• Provided material
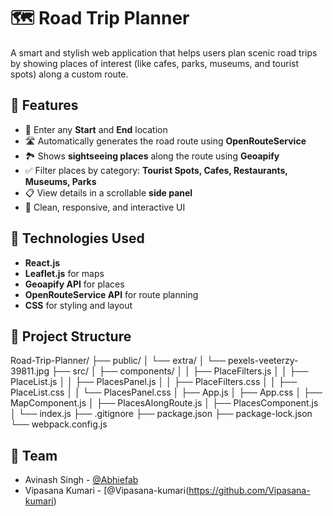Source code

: # 🗺️ Road Trip Planner

A smart and stylish web application that helps users plan scenic road trips by showing places of interest (like cafes, parks, museums, and tourist spots) along a custom route.

## 🚀 Features

- 📍 Enter any **Start** and **End** location
- 🛣️ Automatically generates the road route using **OpenRouteService**
- 🏞️ Shows **sightseeing places** along the route using **Geoapify**
- ✅ Filter places by category: **Tourist Spots, Cafes, Restaurants, Museums, Parks**
- 📋 View details in a scrollable **side panel**
- 🎨 Clean, responsive, and interactive UI

## 🧩 Technologies Used

- **React.js**
- **Leaflet.js** for maps
- **Geoapify API** for places
- **OpenRouteService API** for route planning
- **CSS** for styling and layout

## 📁 Project Structure

Road-Trip-Planner/ ├── public/ │ └── extra/ │ └── pexels-veeterzy-39811.jpg ├── src/ │ ├── components/ │ │ ├── PlaceFilters.js │ │ ├── PlaceList.js │ │ ├── PlacesPanel.js │ │ ├── PlaceFilters.css │ │ ├── PlaceList.css │ │ └── PlacesPanel.css │ ├── App.js │ ├── App.css │ ├── MapComponent.js │ ├── PlacesAlongRoute.js │ ├── PlacesComponent.js │ └── index.js ├── .gitignore ├── package.json ├── package-lock.json └── webpack.config.js


## 👥 Team

- Avinash Singh - [@Abhiefab](https://github.com/Abhiefab)
- Vipasana Kumari - [@Vipasana-kumari(https://github.com/Vipasana-kumari)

• The task
Take the stretch of lines above from the one containing "- 🎨 Clean, responsive, and interactive UI" through the one containing "## 📁 Project Structure" and repeat it exactly, adding no other line.

• Task response
- 🎨 Clean, responsive, and interactive UI

## 🧩 Technologies Used

- **React.js**
- **Leaflet.js** for maps
- **Geoapify API** for places
- **OpenRouteService API** for route planning
- **CSS** for styling and layout

## 📁 Project Structure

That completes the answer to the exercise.